- Aim of the exercise
Every line with "length" in it must be copied from the data.

(Entries taken from a collection)
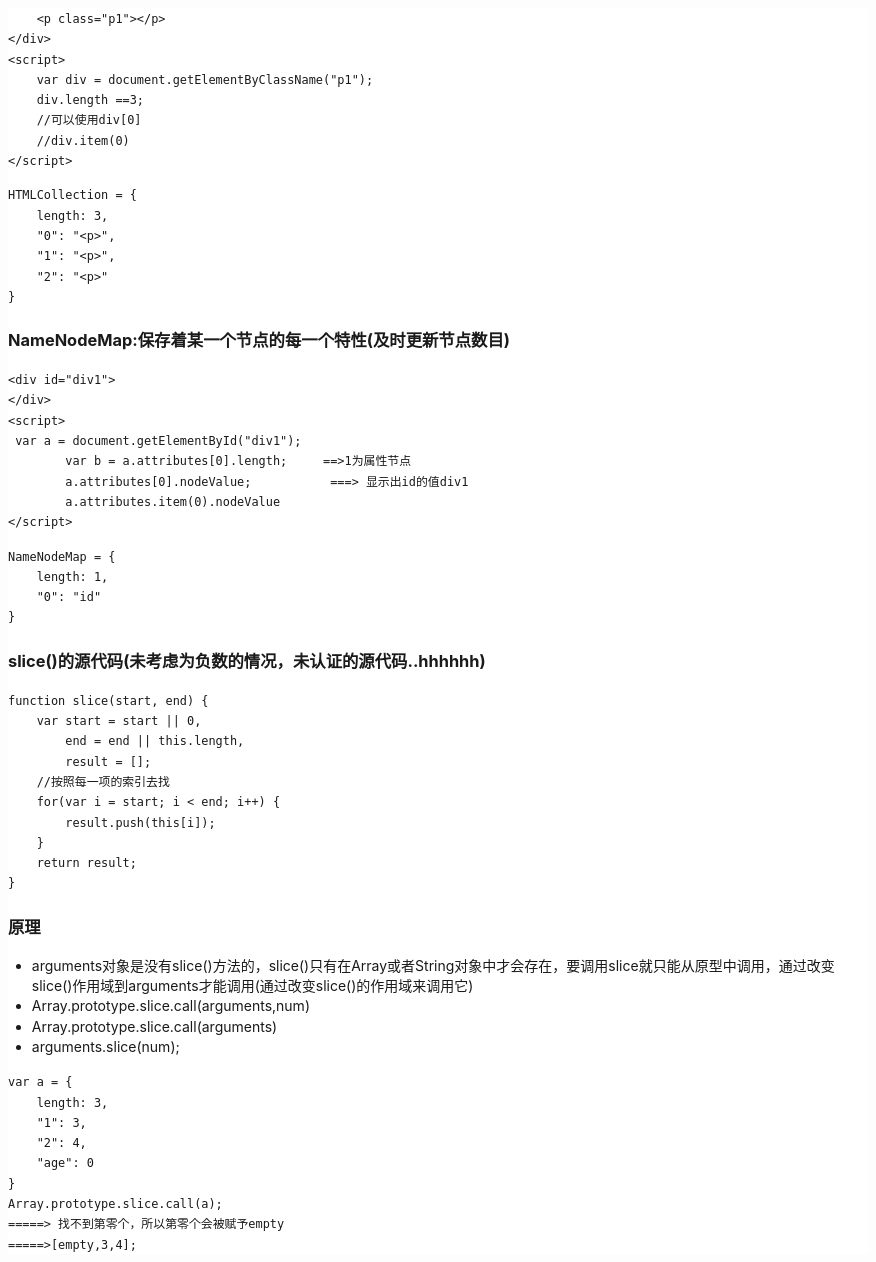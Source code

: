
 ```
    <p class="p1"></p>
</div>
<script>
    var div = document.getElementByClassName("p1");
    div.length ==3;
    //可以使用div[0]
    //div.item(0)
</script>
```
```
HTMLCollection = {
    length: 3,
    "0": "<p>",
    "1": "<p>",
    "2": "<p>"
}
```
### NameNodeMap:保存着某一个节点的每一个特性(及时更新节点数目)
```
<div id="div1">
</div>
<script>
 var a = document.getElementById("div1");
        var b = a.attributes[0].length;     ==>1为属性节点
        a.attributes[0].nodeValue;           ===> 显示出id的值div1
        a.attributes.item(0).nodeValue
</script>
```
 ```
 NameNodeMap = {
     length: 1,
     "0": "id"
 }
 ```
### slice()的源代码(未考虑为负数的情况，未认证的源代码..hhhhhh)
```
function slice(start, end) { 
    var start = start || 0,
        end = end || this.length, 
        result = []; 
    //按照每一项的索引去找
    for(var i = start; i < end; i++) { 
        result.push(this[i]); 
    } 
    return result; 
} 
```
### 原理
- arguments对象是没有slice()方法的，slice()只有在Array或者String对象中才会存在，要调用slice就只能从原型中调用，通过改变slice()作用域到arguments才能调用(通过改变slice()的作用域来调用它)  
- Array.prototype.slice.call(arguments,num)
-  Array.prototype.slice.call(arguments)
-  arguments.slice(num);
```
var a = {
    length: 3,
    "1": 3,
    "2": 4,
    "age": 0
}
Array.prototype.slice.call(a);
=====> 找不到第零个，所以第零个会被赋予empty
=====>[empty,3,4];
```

- Answer box
    div.length ==3;
    length: 3,
        var b = a.attributes[0].length;     ==>1为属性节点
     length: 1,
        end = end || this.length, 
    length: 3,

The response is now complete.